I want to use Google speech-to-text using Kinesis stream as part of voicebot service using Amazon Connect, Amazon Lex and Amazon SQS (I used code from https://cloud.google.com/speech-to-text/docs/streaming-recognize#speech-streaming-mic-recognize-java and I changes reference type from AudioInputStream to InputStream).
I use Amazon Transcribe speech-to-text service but I want to replace it with Google as Google supports more languages. However, Google Speech can't accept InputStream object created by Amazon SDK.
I use the code below. Instead of changing AudioInputStream to InputStream, I also tried getAudioInputStream() method (also with creating BufferedInputStream).

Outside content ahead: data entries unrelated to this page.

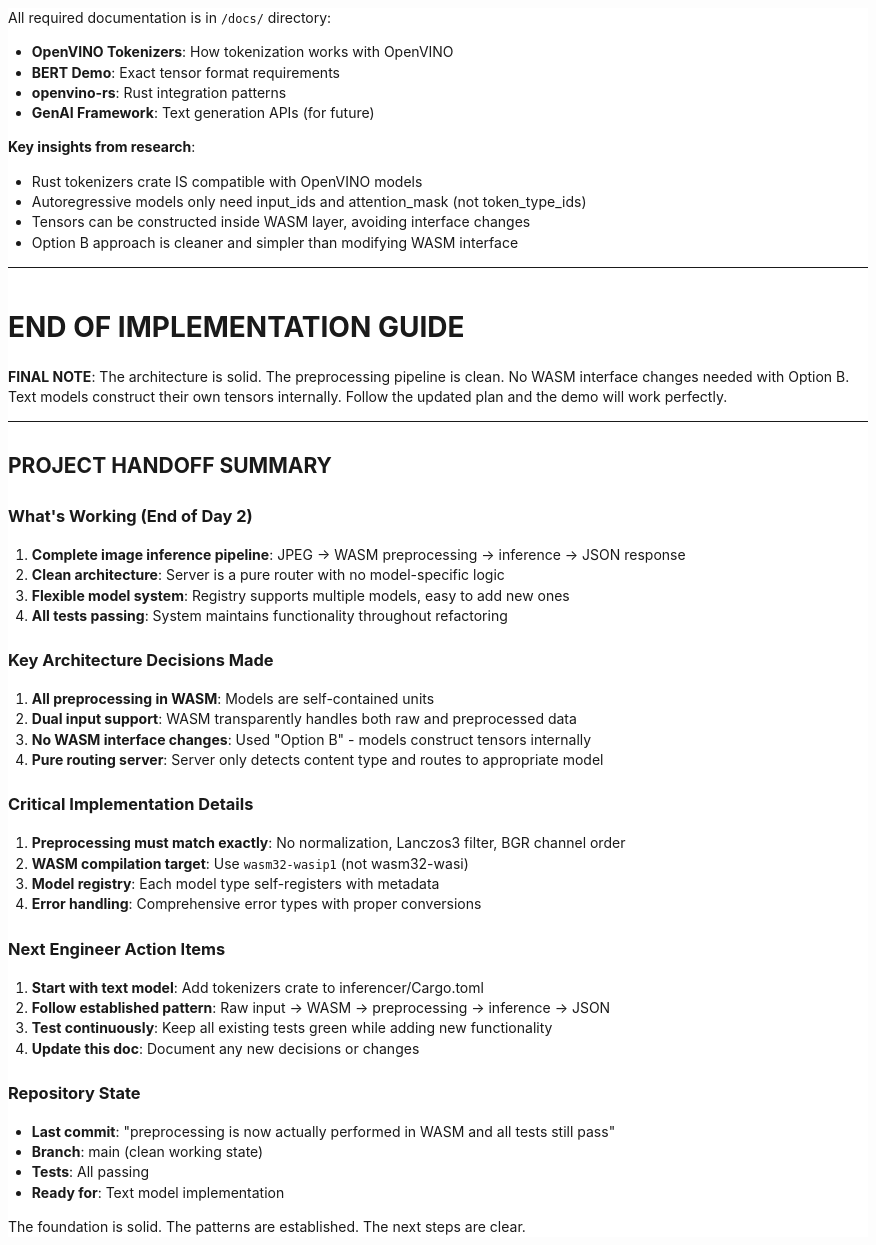 All required documentation is in `/docs/` directory:
- **OpenVINO Tokenizers**: How tokenization works with OpenVINO
- **BERT Demo**: Exact tensor format requirements
- **openvino-rs**: Rust integration patterns
- **GenAI Framework**: Text generation APIs (for future)

**Key insights from research**: 
- Rust tokenizers crate IS compatible with OpenVINO models
- Autoregressive models only need input_ids and attention_mask (not token_type_ids)
- Tensors can be constructed inside WASM layer, avoiding interface changes
- Option B approach is cleaner and simpler than modifying WASM interface

---

# END OF IMPLEMENTATION GUIDE

**FINAL NOTE**: The architecture is solid. The preprocessing pipeline is clean. No WASM interface changes needed with Option B. Text models construct their own tensors internally. Follow the updated plan and the demo will work perfectly.

---

## PROJECT HANDOFF SUMMARY

### What's Working (End of Day 2)
1. **Complete image inference pipeline**: JPEG → WASM preprocessing → inference → JSON response
2. **Clean architecture**: Server is a pure router with no model-specific logic
3. **Flexible model system**: Registry supports multiple models, easy to add new ones
4. **All tests passing**: System maintains functionality throughout refactoring

### Key Architecture Decisions Made
1. **All preprocessing in WASM**: Models are self-contained units
2. **Dual input support**: WASM transparently handles both raw and preprocessed data
3. **No WASM interface changes**: Used "Option B" - models construct tensors internally
4. **Pure routing server**: Server only detects content type and routes to appropriate model

### Critical Implementation Details
1. **Preprocessing must match exactly**: No normalization, Lanczos3 filter, BGR channel order
2. **WASM compilation target**: Use `wasm32-wasip1` (not wasm32-wasi)
3. **Model registry**: Each model type self-registers with metadata
4. **Error handling**: Comprehensive error types with proper conversions

### Next Engineer Action Items
1. **Start with text model**: Add tokenizers crate to inferencer/Cargo.toml
2. **Follow established pattern**: Raw input → WASM → preprocessing → inference → JSON
3. **Test continuously**: Keep all existing tests green while adding new functionality
4. **Update this doc**: Document any new decisions or changes

### Repository State
- **Last commit**: "preprocessing is now actually performed in WASM and all tests still pass"
- **Branch**: main (clean working state)
- **Tests**: All passing
- **Ready for**: Text model implementation

The foundation is solid. The patterns are established. The next steps are clear.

String streamName = streamARN.substring(streamARN.indexOf("/") + 1, streamARN.lastIndexOf("/"));
InputStream kvsInputStream = KVSUtils.getInputStreamFromKVS(streamName, REGION, startFragmentNum, getAWSCredentials());
//InputStream bufferedIn = new BufferedInputStream(kvsInputStream); //to solve 'no reset/mark support in stream' error
//AudioInputStream audioStream = AudioSystem.getAudioInputStream(bufferedIn); //to solve 'no reset/mark support in stream' error
streamingMicRecognize(kvsInputStream);
In current state I get the error
com.google.api.gax.rpc.CancelledException: io.grpc.StatusRuntimeException: CANCELLED: The operation was cancelled.
When I used two commented lines (I found this solution on SO), the error was
java.lang.ClassCastException: com.amazonaws.util.ServiceClientHolderInputStream cannot be cast to javax.sound.sampled.AudioInputStream
Can you please suggest any solution? For English voicebot Connect offers a special block which lets me connect phone call voice with Lex, but Lex supports only US English and I need other languages as well. I know Google Dialogflow ("Google's Lex") can process many languages and offers integration with phone gateway, but the phone gateway supports English only (which is ridiculous). Thanks in advance.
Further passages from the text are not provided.